Segfault during PyTorch + Transformers inference on Apple Silicon M4 (libomp.dylib crash on LayerNorm)

Hi all,

On Apple Silicon M4 (macOS 15.5, 24GB RAM, torch 2.7.1 + transformers 4.41.2), I’ve encountered a reproducible segmentation fault when running inference on the model dccuchile/bert-base-spanish-wwm-cased using CPU execution.

The model loads fine via from_pretrained(), but actual inference (model(input_ids, attention_mask)) triggers a crash. After tracing the issue via LLDB, I’ve confirmed the fault originates in libomp.dylib during thread suspension inside libtorch_cpu.dylib while executing LayerNorm.

:white_check_mark: Reproducible on:

  • MacBook Pro with Apple M4, 24GB RAM, 1TB SSD
  • Python 3.11.13 (Homebrew)
  • torch 2.7.1 and transformers 4.41.2
  • CPU inference only (no GPU, no MPS)
  • dccuchile/bert-base-spanish-wwm-cased, but issue may generalize

:magnifying_glass_tilted_right: Not reproducible:

  • On Intel Macs
  • When only loading the model (no forward pass)

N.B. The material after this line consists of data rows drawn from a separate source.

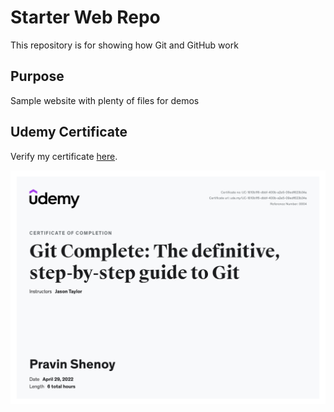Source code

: # Starter Web Repo

This repository is for showing how Git and GitHub work

## Purpose

Sample website with plenty of files for demos

## Udemy Certificate

Verify my certificate <a href="https://udemy.com/certificate/UC-1810b1f6-dbbf-400b-a2e5-09edf623b34a/" target="_blank">here</a>.

![Udemy Certificate for Git Complete: The definitive, step-by-step guide to Git](https://github.com/pravinps003/starter-web/blob/master/udemy-certificate/Git_Complete:_The_definitive,_step-by-step_guide_to_Git.jpg?raw=true "Udemy Certificate for Git Complete: The definitive, step-by-step guide to Git")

:paperclip: Attached ZIP package (via iCloud):

  • Scripts: IFA_app.py, repro_beto_loader.py
  • Full terminal logs (with and without crash)
  • pip freeze, system info
  • LLDB symbolic backtrace (lldb_backtrace_IFA_app.txt)
  • README (EN + ES)

:package: Download here:
(iCloud Drive - Apple iCloud)

Would love to know if others on M4 can replicate this, or if there’s known instability around OpenMP / LayerNorm on Apple Silicon CPUs.

Appreciate any insights!
Thanks,
Juan Alberto Ignacio Videla
Buenos Aires, Argentina

1 Like

:counterclockwise_arrows_button: Update: This issue has now also been reported on GitHub for broader visibility and tracking:

:paperclip: GitHub Issue #39020 – Segfault on Apple M4 using AutoModelForSequenceClassification with BETO model on CPU

Includes full trace, LLDB backtrace, and Apple Feedback ID FB18354497.
Happy to collaborate with anyone experiencing similar behavior or investigating libomp / LayerNorm interactions on Apple Silicon.

1 Like

I can’t open iCloud…:sweat_smile:

In any case, I don’t think the cause is Transoformers, as it doesn’t usually cause a SegFault. I think the cause is PyTorch (especially version 2.3, which should not be used in practice…) or the underlying environment. For example, in the case of Apple MPS, there may be compatibility issues with iPython or Jupyter or so.
https://stackoverflow.com/questions/71338821/segmentation-fault-python-after-import-torch-on-mac-m1

https://stackoverflow.com/questions/77812375/pytorch-error-on-mps-apple-silicon-metal

Hi John, 
Many Thanks for your reply!

You're right — Transformers itself is probably not the root cause. 
1 Like

It’s unusual that this happens in CPU mode rather than MPS… It’s likely a problem with a library in PyTorch that is close to the hardware. It seems that if your PyTorch build is not fairly recent, you may encounter problems with libomp.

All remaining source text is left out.